# What you are asked to do
Could you copy out all the lines in the material below where the word "creation" occurs?
====== Dataset entries ======
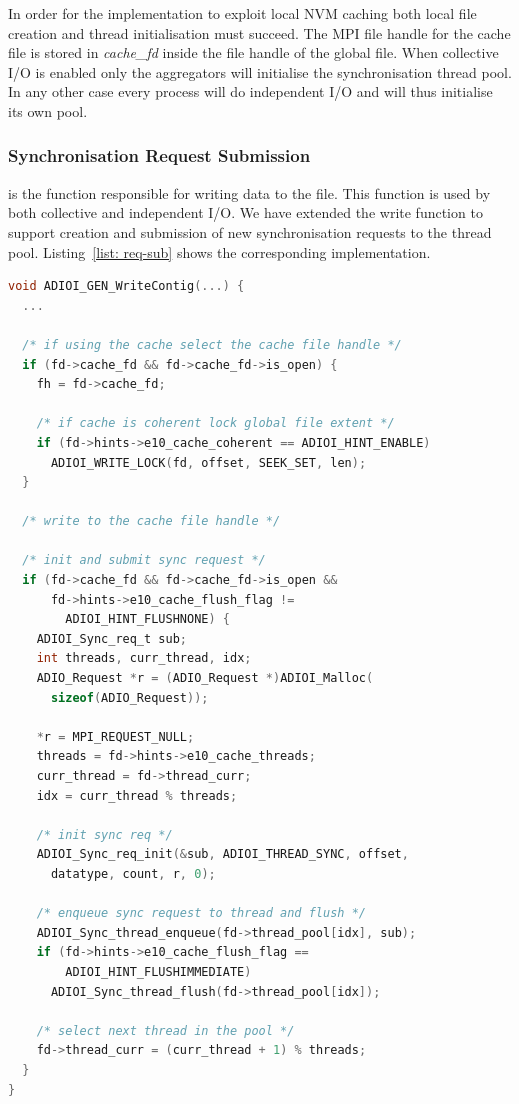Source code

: In order for the implementation to exploit local NVM caching both local file creation and thread initialisation must succeed. The MPI file handle for the cache file is stored in \textit{cache\_fd} inside the file handle of the global file. 
When collective I/O is enabled only the aggregators will initialise the synchronisation thread pool. In any other case every process will do independent I/O and will thus initialise its own pool.

\subsubsection{Synchronisation Request Submission}
\label{subsubsec: sync-req-sub}
 is the function responsible for writing data to the file. This function is used by both collective and independent I/O. We have extended the write function to support creation and submission of new synchronisation 
requests to the thread pool. Listing~\ref{list: req-sub} shows the corresponding implementation.

\begin{lstlisting}[language=C, caption=Synchronisation Request Submission, label={list: req-sub}]
void ADIOI_GEN_WriteContig(...) {
  ...

  /* if using the cache select the cache file handle */
  if (fd->cache_fd && fd->cache_fd->is_open) {
    fh = fd->cache_fd;

    /* if cache is coherent lock global file extent */ 
    if (fd->hints->e10_cache_coherent == ADIOI_HINT_ENABLE)
      ADIOI_WRITE_LOCK(fd, offset, SEEK_SET, len);
  }

  /* write to the cache file handle */

  /* init and submit sync request */
  if (fd->cache_fd && fd->cache_fd->is_open && 
      fd->hints->e10_cache_flush_flag != 
        ADIOI_HINT_FLUSHNONE) {
    ADIOI_Sync_req_t sub;
    int threads, curr_thread, idx;
    ADIO_Request *r = (ADIO_Request *)ADIOI_Malloc(
      sizeof(ADIO_Request));

    *r = MPI_REQUEST_NULL;
    threads = fd->hints->e10_cache_threads;
    curr_thread = fd->thread_curr;
    idx = curr_thread % threads;

    /* init sync req */
    ADIOI_Sync_req_init(&sub, ADIOI_THREAD_SYNC, offset, 
      datatype, count, r, 0);

    /* enqueue sync request to thread and flush */
    ADIOI_Sync_thread_enqueue(fd->thread_pool[idx], sub);
    if (fd->hints->e10_cache_flush_flag == 
        ADIOI_HINT_FLUSHIMMEDIATE)
      ADIOI_Sync_thread_flush(fd->thread_pool[idx]);

    /* select next thread in the pool */
    fd->thread_curr = (curr_thread + 1) % threads;
  }
}
\end{lstlisting}

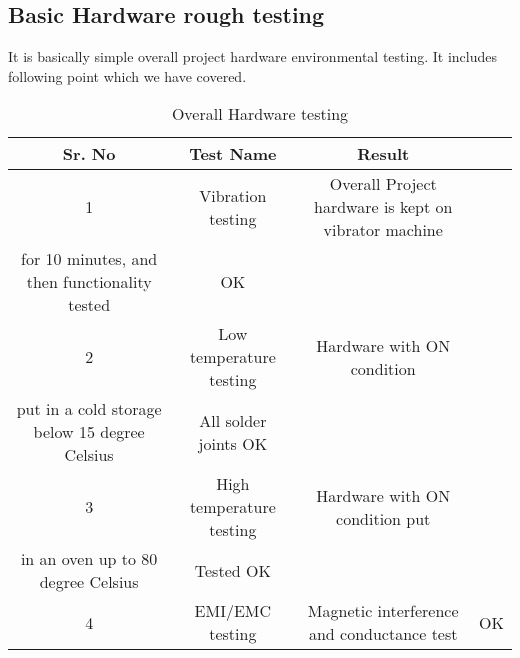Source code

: \documentclass[12pt,Times]{report}
\begin{document}
\subsection{Basic Hardware rough testing}
It is basically simple overall project hardware environmental testing. It includes following point which we have covered.
\begin{table}[htbp]
	\caption{Overall Hardware testing}
	\label{tab:Overall Hardware testing}
	 \begin{tabular}{|c|c|c|c|} 
 \hline
 \textbf{Sr. No} &\textbf{Test Name} & \textbf{Result}\\ [0.5ex] 
 \hline
1& Vibration testing&Overall Project hardware is kept on vibrator machine\\ for 10 minutes, and then functionality tested& OK\\
\hline
2&Low temperature testing&Hardware with ON condition\\ put in a cold storage below 15 degree Celsius& All solder joints OK\\
\hline
3&High temperature testing&Hardware with ON condition put\\ in an oven up to 80 degree Celsius&Tested OK\\
\hline
4&EMI/EMC testing&Magnetic interference and conductance test&OK\\
\hline

\end{tabular}	 
\end{table}
\end{document}
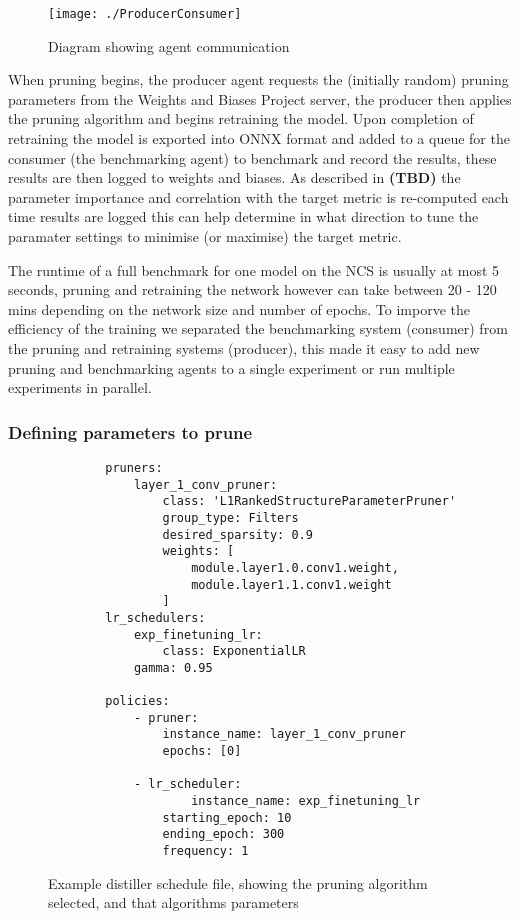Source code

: \documentclass[../Dissertation.tex]{subfiles}
\begin{document}
\begin{figure}[H]
    \centering
    \texttt{[image: ./ProducerConsumer]}
    \caption{Diagram showing agent communication}
    \label{fig:agentCommunication}
\end{figure}

When pruning begins, the producer agent requests the (initially random) pruning parameters from the Weights and Biases Project server, the producer then applies the pruning algorithm and begins retraining the model.
Upon completion of retraining the model is exported into ONNX format and added to a queue for the consumer (the benchmarking agent) to benchmark and record the results, these results are then logged to weights and biases.
As described in \textbf{(TBD)} the parameter importance and correlation with the target metric is re-computed each time results are logged this can help determine in what direction to tune the paramater settings to minimise (or maximise) the target metric.

The runtime of a full benchmark for one model on the NCS is usually at most 5 seconds, pruning and retraining the network however can take between 20 - 120 mins depending on the network size and number of epochs. 
To imporve the efficiency of the training we separated the benchmarking system (consumer) from the pruning and retraining systems (producer), this made it easy to add new pruning and benchmarking agents to a single experiment or run multiple experiments in parallel.

\subsubsection{Defining parameters to prune}

\singlespacing
\begin{figure}[H]
    \begin{verbatim}
        pruners: 
            layer_1_conv_pruner:
                class: 'L1RankedStructureParameterPruner'
                group_type: Filters
                desired_sparsity: 0.9
                weights: [
                    module.layer1.0.conv1.weight,
                    module.layer1.1.conv1.weight
                ]
        lr_schedulers:
            exp_finetuning_lr:
                class: ExponentialLR
            gamma: 0.95

        policies:
            - pruner:
                instance_name: layer_1_conv_pruner
                epochs: [0]
            
            - lr_scheduler:
                    instance_name: exp_finetuning_lr
                starting_epoch: 10
                ending_epoch: 300
                frequency: 1
    \end{verbatim}
    \caption{Example distiller schedule file, showing the pruning algorithm selected, and that algorithms parameters}
    \label{fig:CompressionSchedule}
\end{figure}
\doublespacing
\end{document}
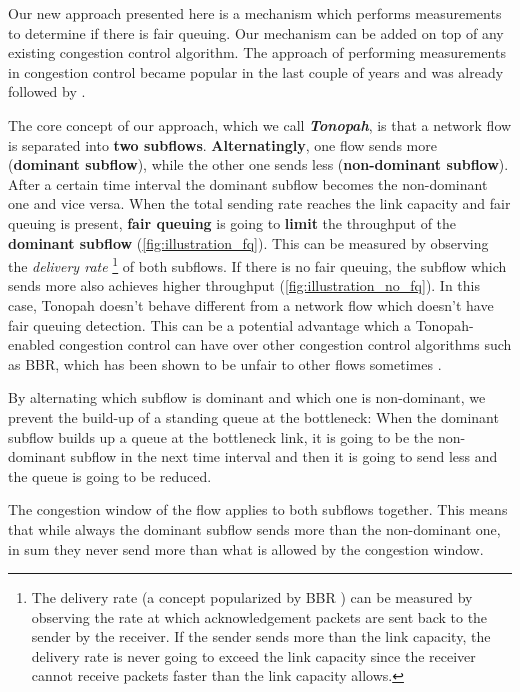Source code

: \documentclass[conference]{IEEEtran}
\begin{document}
Our new approach presented here is a mechanism which performs measurements to determine if there is fair queuing. Our mechanism can be added on top of any existing congestion control algorithm. 
The approach of performing measurements in congestion control became popular in the last couple of years and was already followed by \cite{cardwell_bbr_2016,dong_pcc_2015,goyal_elasticity_2020,hayes_online_2020}.

The core concept of our approach, which we call \textbf{\textit{Tonopah}}, is that a network flow is separated into \textbf{two subflows}. 
\textbf{Alternatingly}, one flow sends more (\textbf{dominant subflow}), while the other one sends less (\textbf{non-dominant subflow}). 
After a certain time interval the dominant subflow becomes the non-dominant one and vice versa. 
When the total sending rate reaches the link capacity and fair queuing is present, 
\textbf{fair queuing} is going to \textbf{limit} the throughput of the \textbf{dominant subflow} (\autoref{fig:illustration_fq}). 
This can be measured by observing the \textit{delivery rate}
\footnote{The delivery rate (a concept popularized by BBR \cite{cardwell_bbr_2016}) can be measured by observing the rate at which acknowledgement packets are sent back to the sender by the receiver.
If the sender sends more than the link capacity, the delivery rate is never going to exceed the link capacity since the receiver cannot receive packets faster than the link capacity allows. 
}
of both subflows. If there is no fair queuing, the subflow which sends more also achieves higher throughput (\autoref{fig:illustration_no_fq}). 
In this case, Tonopah doesn't behave different from a network flow which doesn't have fair queuing detection. 
This can be a potential advantage which a Tonopah-enabled congestion control can have over other congestion control algorithms such as BBR, which has been shown to be unfair to other flows sometimes \cite{ware_modeling_2019,hock_experimental_2017}.

By alternating which subflow is dominant and which one is non-dominant, we prevent the build-up of a standing queue at the bottleneck: 
When the dominant subflow builds up a queue at the bottleneck link, it is going to be the non-dominant subflow in the next time interval and then it is going to send less and the queue is going to be reduced. 

The congestion window of the flow applies to both subflows together. This means that while always the dominant subflow sends more than the non-dominant one, in sum they never send more than what is allowed by the congestion window.
\end{document}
======
# Solved problem
: In order for the implementation to exploit local NVM caching both local file creation and thread initialisation must succeed. The MPI file handle for the cache file is stored in \textit{cache\_fd} inside the file handle of the global file. 
 is the function responsible for writing data to the file. This function is used by both collective and independent I/O. We have extended the write function to support creation and submission of new synchronisation 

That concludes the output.